Source texts of formatted documents:
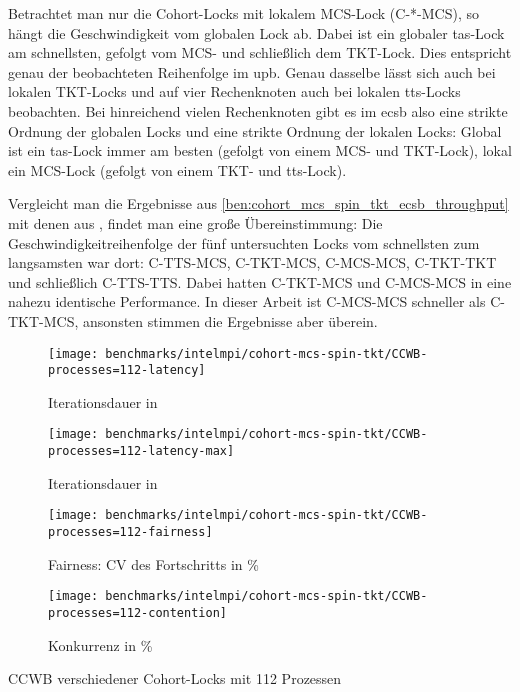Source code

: Betrachtet man nur die Cohort-Locks mit lokalem MCS-Lock (C-*-MCS),
so hängt die Geschwindigkeit vom globalen Lock ab.
Dabei ist ein globaler \gls{tas}-Lock am schnellsten,
gefolgt vom MCS- und schließlich dem TKT-Lock.
Dies entspricht genau der beobachteten Reihenfolge im \gls{upb}.
Genau dasselbe lässt sich auch bei lokalen TKT-Locks
und auf vier Rechenknoten auch bei lokalen \gls{tts}-Locks beobachten.
Bei hinreichend vielen Rechenknoten gibt es im \gls{ecsb} also eine strikte Ordnung der globalen Locks
und eine strikte Ordnung der lokalen Locks:
Global ist ein \gls{tas}-Lock immer am besten (gefolgt von einem MCS- und TKT-Lock),
lokal ein MCS-Lock (gefolgt von einem TKT- und \gls{tts}-Lock).

Vergleicht man die Ergebnisse aus \autoref{ben:cohort_mcs_spin_tkt_ecsb_throughput} mit denen aus \cite{Cohort-Lock},
findet man eine große Übereinstimmung:
Die Geschwindigkeitreihenfolge der fünf untersuchten Locks vom schnellsten zum langsamsten war dort:
C-TTS-MCS, C-TKT-MCS, C-MCS-MCS, C-TKT-TKT und schließlich C-TTS-TTS.
Dabei hatten C-TKT-MCS und C-MCS-MCS in \cite{Cohort-Lock} eine nahezu identische Performance.
In dieser Arbeit ist C-MCS-MCS schneller als C-TKT-MCS,
ansonsten stimmen die Ergebnisse aber überein.

\begin{benchmark}[h]
    \begin{subfigure}{.5\textwidth}
        \texttt{[image: benchmarks/intelmpi/cohort-mcs-spin-tkt/CCWB-processes=112-latency]}
        \caption{Iterationsdauer in }
        \label{ben:cohort_mcs_spin_tkt_ccwb_112_latency}
    \end{subfigure}
    \begin{subfigure}{.5\textwidth}
        \texttt{[image: benchmarks/intelmpi/cohort-mcs-spin-tkt/CCWB-processes=112-latency-max]}
        \caption{Iterationsdauer in }
        \label{ben:cohort_mcs_spin_tkt_ccwb_112_latency_max}
    \end{subfigure}
    \begin{subfigure}{.5\textwidth}
        \texttt{[image: benchmarks/intelmpi/cohort-mcs-spin-tkt/CCWB-processes=112-fairness]}
        \caption{Fairness: CV des Fortschritts in \%}
        \label{ben:cohort_mcs_spin_tkt_ccwb_112_fairness}
    \end{subfigure}
    \begin{subfigure}{.5\textwidth}
        \texttt{[image: benchmarks/intelmpi/cohort-mcs-spin-tkt/CCWB-processes=112-contention]}
        \caption{Konkurrenz in \%}
        \label{ben:cohort_mcs_spin_tkt_ccwb_112_contention}
    \end{subfigure}
    \caption{CCWB verschiedener Cohort-Locks mit 112 Prozessen}
    \label{ben:cohort_mcs_spin_tkt_ccwb_112}
\end{benchmark}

Exercise ->
Show all lines above that contain "schließlich".

Response for this exercise ->
gefolgt vom MCS- und schließlich dem TKT-Lock.
C-TTS-MCS, C-TKT-MCS, C-MCS-MCS, C-TKT-TKT und schließlich C-TTS-TTS.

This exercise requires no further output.